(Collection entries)
----------
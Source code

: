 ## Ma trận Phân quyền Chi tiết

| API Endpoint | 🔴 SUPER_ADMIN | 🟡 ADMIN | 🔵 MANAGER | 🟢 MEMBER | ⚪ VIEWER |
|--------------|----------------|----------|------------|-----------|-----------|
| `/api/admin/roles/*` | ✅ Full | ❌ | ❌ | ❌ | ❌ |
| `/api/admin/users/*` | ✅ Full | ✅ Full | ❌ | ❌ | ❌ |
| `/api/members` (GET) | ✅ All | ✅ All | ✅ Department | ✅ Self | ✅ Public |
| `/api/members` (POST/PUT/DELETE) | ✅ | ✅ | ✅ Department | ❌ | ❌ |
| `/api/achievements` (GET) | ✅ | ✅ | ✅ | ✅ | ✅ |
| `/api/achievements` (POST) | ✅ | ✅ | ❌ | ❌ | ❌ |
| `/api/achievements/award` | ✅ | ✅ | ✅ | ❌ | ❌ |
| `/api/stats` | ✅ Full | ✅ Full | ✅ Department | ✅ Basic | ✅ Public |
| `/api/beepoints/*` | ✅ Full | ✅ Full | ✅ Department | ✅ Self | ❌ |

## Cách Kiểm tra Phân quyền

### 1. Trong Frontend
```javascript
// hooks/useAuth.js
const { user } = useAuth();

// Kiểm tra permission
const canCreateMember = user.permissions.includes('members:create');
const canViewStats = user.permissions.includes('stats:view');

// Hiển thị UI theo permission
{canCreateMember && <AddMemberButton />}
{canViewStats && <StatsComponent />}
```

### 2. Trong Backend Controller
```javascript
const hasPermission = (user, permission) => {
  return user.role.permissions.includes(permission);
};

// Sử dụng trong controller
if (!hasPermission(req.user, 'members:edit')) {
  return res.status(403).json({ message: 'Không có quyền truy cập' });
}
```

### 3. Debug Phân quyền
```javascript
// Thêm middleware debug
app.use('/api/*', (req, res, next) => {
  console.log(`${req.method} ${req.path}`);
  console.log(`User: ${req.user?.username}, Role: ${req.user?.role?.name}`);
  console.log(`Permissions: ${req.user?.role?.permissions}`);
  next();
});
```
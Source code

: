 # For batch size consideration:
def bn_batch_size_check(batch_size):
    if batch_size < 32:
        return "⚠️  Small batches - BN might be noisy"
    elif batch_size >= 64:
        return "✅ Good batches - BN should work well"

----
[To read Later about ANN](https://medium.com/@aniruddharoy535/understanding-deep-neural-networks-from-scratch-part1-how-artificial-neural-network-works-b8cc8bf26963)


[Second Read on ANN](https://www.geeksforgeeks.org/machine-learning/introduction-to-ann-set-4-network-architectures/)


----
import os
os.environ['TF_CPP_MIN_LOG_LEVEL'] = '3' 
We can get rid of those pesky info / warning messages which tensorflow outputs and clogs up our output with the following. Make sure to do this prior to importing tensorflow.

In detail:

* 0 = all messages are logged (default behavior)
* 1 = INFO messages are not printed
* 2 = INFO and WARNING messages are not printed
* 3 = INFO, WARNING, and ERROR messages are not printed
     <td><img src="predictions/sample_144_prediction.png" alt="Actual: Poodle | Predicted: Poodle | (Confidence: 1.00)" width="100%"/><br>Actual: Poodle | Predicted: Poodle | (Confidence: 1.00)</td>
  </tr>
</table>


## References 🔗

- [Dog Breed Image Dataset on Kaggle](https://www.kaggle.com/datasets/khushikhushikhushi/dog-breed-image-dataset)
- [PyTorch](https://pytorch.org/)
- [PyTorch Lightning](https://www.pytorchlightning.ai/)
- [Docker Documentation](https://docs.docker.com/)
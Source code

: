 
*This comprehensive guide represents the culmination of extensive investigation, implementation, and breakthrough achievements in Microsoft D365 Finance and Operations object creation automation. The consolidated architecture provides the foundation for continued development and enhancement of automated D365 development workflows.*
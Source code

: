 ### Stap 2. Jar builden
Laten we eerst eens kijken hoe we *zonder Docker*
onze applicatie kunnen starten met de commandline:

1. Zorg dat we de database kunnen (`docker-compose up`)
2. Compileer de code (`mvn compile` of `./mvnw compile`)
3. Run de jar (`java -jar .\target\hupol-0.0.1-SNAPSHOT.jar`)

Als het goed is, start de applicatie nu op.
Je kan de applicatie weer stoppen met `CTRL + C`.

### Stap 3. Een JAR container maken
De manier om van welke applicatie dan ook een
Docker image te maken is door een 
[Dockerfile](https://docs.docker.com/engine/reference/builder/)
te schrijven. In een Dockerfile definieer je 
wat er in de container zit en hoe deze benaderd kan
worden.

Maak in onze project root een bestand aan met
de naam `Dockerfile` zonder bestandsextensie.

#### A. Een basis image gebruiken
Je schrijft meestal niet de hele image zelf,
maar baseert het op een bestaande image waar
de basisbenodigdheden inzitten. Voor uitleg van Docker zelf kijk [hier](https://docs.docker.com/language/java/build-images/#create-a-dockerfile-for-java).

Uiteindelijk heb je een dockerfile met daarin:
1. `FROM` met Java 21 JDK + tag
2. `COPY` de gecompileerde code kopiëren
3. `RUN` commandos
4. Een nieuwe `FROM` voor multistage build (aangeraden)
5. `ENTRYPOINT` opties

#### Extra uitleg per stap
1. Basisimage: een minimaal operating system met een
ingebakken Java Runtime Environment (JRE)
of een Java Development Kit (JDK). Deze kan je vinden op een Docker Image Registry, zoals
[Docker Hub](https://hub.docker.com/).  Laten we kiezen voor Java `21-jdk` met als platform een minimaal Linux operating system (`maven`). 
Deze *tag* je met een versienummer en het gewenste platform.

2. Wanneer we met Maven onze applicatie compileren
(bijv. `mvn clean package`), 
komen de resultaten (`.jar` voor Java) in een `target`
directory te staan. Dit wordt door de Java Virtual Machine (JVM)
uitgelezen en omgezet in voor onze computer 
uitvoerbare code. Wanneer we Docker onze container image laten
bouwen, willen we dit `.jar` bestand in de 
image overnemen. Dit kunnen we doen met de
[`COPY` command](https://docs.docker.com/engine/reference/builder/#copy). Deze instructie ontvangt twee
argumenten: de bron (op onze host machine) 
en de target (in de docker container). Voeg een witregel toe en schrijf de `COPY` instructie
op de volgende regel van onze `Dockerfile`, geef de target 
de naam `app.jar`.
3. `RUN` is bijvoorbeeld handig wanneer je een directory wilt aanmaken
----------
Quote, word for word, every line starting at the one that contains "of een Java" and ending with the final line of the entries.

Response box ::
of een Java Development Kit (JDK). Deze kan je vinden op een Docker Image Registry, zoals
[Docker Hub](https://hub.docker.com/).  Laten we kiezen voor Java `21-jdk` met als platform een minimaal Linux operating system (`maven`). 
Deze *tag* je met een versienummer en het gewenste platform.

2. Wanneer we met Maven onze applicatie compileren
(bijv. `mvn clean package`), 
komen de resultaten (`.jar` voor Java) in een `target`
directory te staan. Dit wordt door de Java Virtual Machine (JVM)
uitgelezen en omgezet in voor onze computer 
uitvoerbare code. Wanneer we Docker onze container image laten
bouwen, willen we dit `.jar` bestand in de 
image overnemen. Dit kunnen we doen met de
[`COPY` command](https://docs.docker.com/engine/reference/builder/#copy). Deze instructie ontvangt twee
argumenten: de bron (op onze host machine) 
en de target (in de docker container). Voeg een witregel toe en schrijf de `COPY` instructie
op de volgende regel van onze `Dockerfile`, geef de target 
de naam `app.jar`.
3. `RUN` is bijvoorbeeld handig wanneer je een directory wilt aanmaken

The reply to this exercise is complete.